I want to believe that the pendulum is going to swing back because beautiful prose is beautiful prose, and while passing fads (like overdone wokeness in university English departments) may cloud that perspective, it's not possible to erase the truth about the literary canon. I will defend the relevance of Henry James to anyone, anywhere, at any time. And defending literature's past does *not* mean we don't also welcome new works by a variety of voices. This is not a zero-sum game!

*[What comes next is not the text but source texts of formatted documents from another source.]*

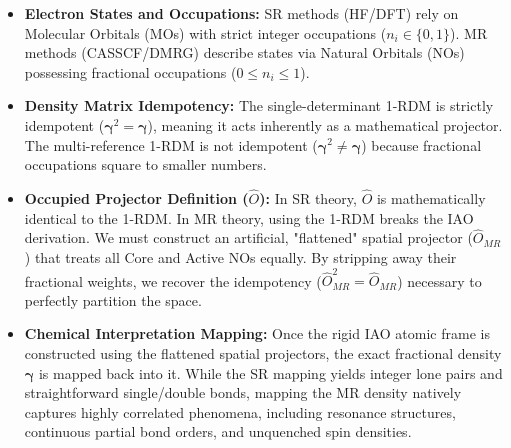 \documentclass[11pt]{article}
\begin{document}
\begin{itemize}
    \item \textbf{Electron States and Occupations:} SR methods (HF/DFT) rely on Molecular Orbitals (MOs) with strict integer occupations ($n_i \in \{0, 1\}$). MR methods (CASSCF/DMRG) describe states via Natural Orbitals (NOs) possessing fractional occupations ($0 \leq n_i \leq 1$).
    \item \textbf{Density Matrix Idempotency:} The single-determinant 1-RDM is strictly idempotent ($\boldsymbol{\gamma}^2 = \boldsymbol{\gamma}$), meaning it acts inherently as a mathematical projector. The multi-reference 1-RDM is not idempotent ($\boldsymbol{\gamma}^2 \neq \boldsymbol{\gamma}$) because fractional occupations square to smaller numbers.
    \item \textbf{Occupied Projector Definition ($\hat{O}$):} In SR theory, $\hat{O}$ is mathematically identical to the 1-RDM. In MR theory, using the 1-RDM breaks the IAO derivation. We must construct an artificial, "flattened" spatial projector ($\hat{O}_{MR}$) that treats all Core and Active NOs equally. By stripping away their fractional weights, we recover the idempotency ($\hat{O}_{MR}^2 = \hat{O}_{MR}$) necessary to perfectly partition the space.
    \item \textbf{Chemical Interpretation Mapping:} Once the rigid IAO atomic frame is constructed using the flattened spatial projectors, the exact fractional density $\boldsymbol{\gamma}$ is mapped back into it. While the SR mapping yields integer lone pairs and straightforward single/double bonds, mapping the MR density natively captures highly correlated phenomena, including resonance structures, continuous partial bond orders, and unquenched spin densities.
\end{itemize}
\end{document}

I had a very similar experience, except my college career was drawn out for many years due to being in the national guard and having to take breaks due to basic training and deployment. As I kept leaving and coming back to school with months or years in between, the English Department became more and more unhinged. The final straw came when I took a course on grammar and composition as an elective (grammar and composition was not a requirement as an English major at my school) and all the works we looked at were obviously promoting extreme left viewpoints. The final paper I looked at before dropping out of school for good was about the amount of sexual discrimination women face in STEM fields and how they aren’t taken seriously because they are young and wear makeup. The author then went on to say that women shouldn’t be afraid to heroically wear as much makeup as they want to at the workplace as a way to fight oppression and the patriarchy. I remember asking the Teacher’s Assistant how privileged, sheltered, and delusional you would have to be to consider professional attire in a scientific workplace, like a lab, to be oppression. I then spent the rest of the class being lectured on the patriarchy and my male privilege.

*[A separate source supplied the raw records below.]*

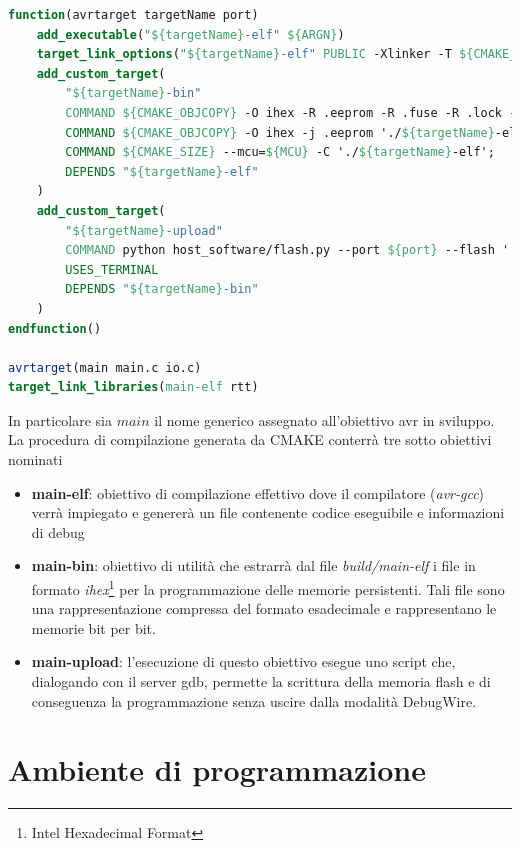 \noindent\begin{minipage}{\textwidth}
    \begin{lstlisting}[language=CMAKE, caption={Definizione di un target di compilazione e upload per un dispositivo AVR}, label=lst:cmake-target]
function(avrtarget targetName port)
    add_executable("${targetName}-elf" ${ARGN})
    target_link_options("${targetName}-elf" PUBLIC -Xlinker -T ${CMAKE_SOURCE_DIR}/cmake/linker/${MCU}.ld)
    add_custom_target(
        "${targetName}-bin" 
        COMMAND ${CMAKE_OBJCOPY} -O ihex -R .eeprom -R .fuse -R .lock -R .signature './${targetName}-elf' './${targetName}.hex';
        COMMAND ${CMAKE_OBJCOPY} -O ihex -j .eeprom './${targetName}-elf' './${targetName}.eeprom.hex';
        COMMAND ${CMAKE_SIZE} --mcu=${MCU} -C './${targetName}-elf';
        DEPENDS "${targetName}-elf"
    )
    add_custom_target(
        "${targetName}-upload"
        COMMAND python host_software/flash.py --port ${port} --flash './${targetName}.hex' --mcu ${MCU}
        USES_TERMINAL
        DEPENDS "${targetName}-bin"
    )
endfunction()

avrtarget(main main.c io.c)
target_link_libraries(main-elf rtt)
    \end{lstlisting}
\end{minipage}

In particolare sia \(main\) il nome generico assegnato all'obiettivo avr in sviluppo. La procedura di compilazione generata da CMAKE conterrà tre sotto obiettivi nominati
\begin{itemize}
    \item \textbf{main-elf}: obiettivo di compilazione effettivo dove il compilatore (\textit{avr-gcc}) verrà impiegato e genererà un file contenente codice eseguibile e informazioni di debug
    \item \textbf{main-bin}: obiettivo di utilità che estrarrà dal file \textit{build/main-elf} i file in formato \textit{ihex}\footnote{Intel Hexadecimal Format} per la programmazione delle memorie persistenti. Tali file sono una rappresentazione compressa del formato esadecimale\cite{site:ihex} e rappresentano le memorie bit per bit.
    \item \textbf{main-upload}: l'esecuzione di questo obiettivo esegue uno script che, dialogando con il server gdb, permette la scrittura della memoria flash e di conseguenza la programmazione senza uscire dalla modalità DebugWire.
\end{itemize}


\section{Ambiente di programmazione}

Had a similar experience many years previous at Yale, where the English department then had been taken over entirely by the deconstructionism of Derrida, etc. I was so out of synch with the notion that the texts we were reading were to be understood for anything other than the stories and the characters themselves reaching out across the years. I dropped English as a major after my first term. We have no choice but to resist.
F-ing Derrida and differance. The professors loved to use him to make convenient and escalatory definition changing a hallmark of their propaganda machine. They also used him to justify making any text say anything you want, but only if it included a Marxist slant.
"Today’s identity politics . . . teaches the exact opposite of what we think a liberal arts education should be. When I was at Yale in the 1980s, I was given so many tools for understanding the world. By the time I graduated, I could think about things as a utilitarian or as a Kantian, as a Freudian or a behaviorist, as a computer scientist or as a humanist. I was given many lenses to apply to any given question or problem.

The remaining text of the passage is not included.